_Document images with source code_
=== Begin Enclosure ===
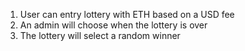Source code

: 1. User can entry lottery with ETH based on a USD fee
2. An admin will choose when the lottery is over
3. The lottery will select a random winner
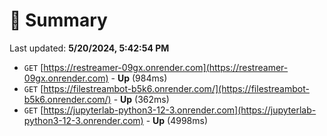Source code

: # 📖 Summary
Last updated: **5/20/2024, 5:42:54 PM**

- `GET` [https://restreamer-09gx.onrender.com](https://restreamer-09gx.onrender.com) - **Up** (984ms)
- `GET` [https://filestreambot-b5k6.onrender.com/](https://filestreambot-b5k6.onrender.com/) - **Up** (362ms)
- `GET` [https://jupyterlab-python3-12-3.onrender.com](https://jupyterlab-python3-12-3.onrender.com) - **Up** (4998ms)
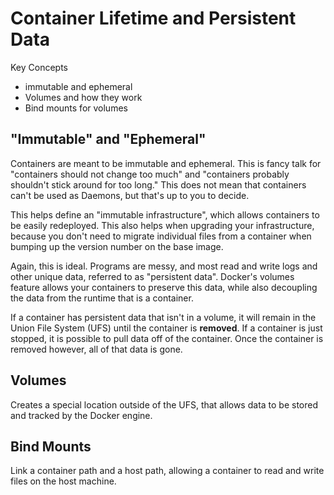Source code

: # Container Lifetime and Persistent Data

Key Concepts

- immutable and ephemeral
- Volumes and how they work
- Bind mounts for volumes

## "Immutable" and "Ephemeral"

Containers are meant to be immutable and ephemeral. This is fancy talk for
"containers should not change too much" and "containers probably shouldn't stick
around for too long." This does not mean that containers can't be used as
Daemons, but that's up to you to decide. 

This helps define an "immutable infrastructure", which allows containers to be
easily redeployed. This also helps when upgrading your infrastructure, because
you don't need to migrate individual files from a container when bumping up the
version number on the base image.

Again, this is ideal. Programs are messy, and most read and write logs and other
unique data, referred to as "persistent data". Docker's volumes feature allows
your containers to preserve this data, while also decoupling the data from the
runtime that is a container.

If a container has persistent data that isn't in a volume, it will remain in the
Union File System (UFS) until the container is **removed**. If a container is
just stopped, it is possible to pull data off of the container. Once the
container is removed however, all of that data is gone.

## Volumes 

Creates a special location outside of the UFS, that allows data to be stored and
tracked by the Docker engine.

## Bind Mounts

Link a container path and a host path, allowing a container to read and write
files on the host machine.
=== End Enclosure ===
_PROBLEM TO WORK ON_
Where a picture appears, omit it; otherwise reproduce each line above from the first to the one with "your containers to", inclusive.

_RESULT FOR THIS EXERCISE_
Source code

: 1. User can entry lottery with ETH based on a USD fee
2. An admin will choose when the lottery is over
3. The lottery will select a random winner
Source code

: # 📖 Summary
Last updated: **5/20/2024, 5:42:54 PM**

- `GET` [https://restreamer-09gx.onrender.com](https://restreamer-09gx.onrender.com) - **Up** (984ms)
- `GET` [https://filestreambot-b5k6.onrender.com/](https://filestreambot-b5k6.onrender.com/) - **Up** (362ms)
- `GET` [https://jupyterlab-python3-12-3.onrender.com](https://jupyterlab-python3-12-3.onrender.com) - **Up** (4998ms)
Source code

: # Container Lifetime and Persistent Data

Key Concepts

- immutable and ephemeral
- Volumes and how they work
- Bind mounts for volumes

## "Immutable" and "Ephemeral"

Containers are meant to be immutable and ephemeral. This is fancy talk for
"containers should not change too much" and "containers probably shouldn't stick
around for too long." This does not mean that containers can't be used as
Daemons, but that's up to you to decide. 

This helps define an "immutable infrastructure", which allows containers to be
easily redeployed. This also helps when upgrading your infrastructure, because
you don't need to migrate individual files from a container when bumping up the
version number on the base image.

Again, this is ideal. Programs are messy, and most read and write logs and other
unique data, referred to as "persistent data". Docker's volumes feature allows
your containers to preserve this data, while also decoupling the data from the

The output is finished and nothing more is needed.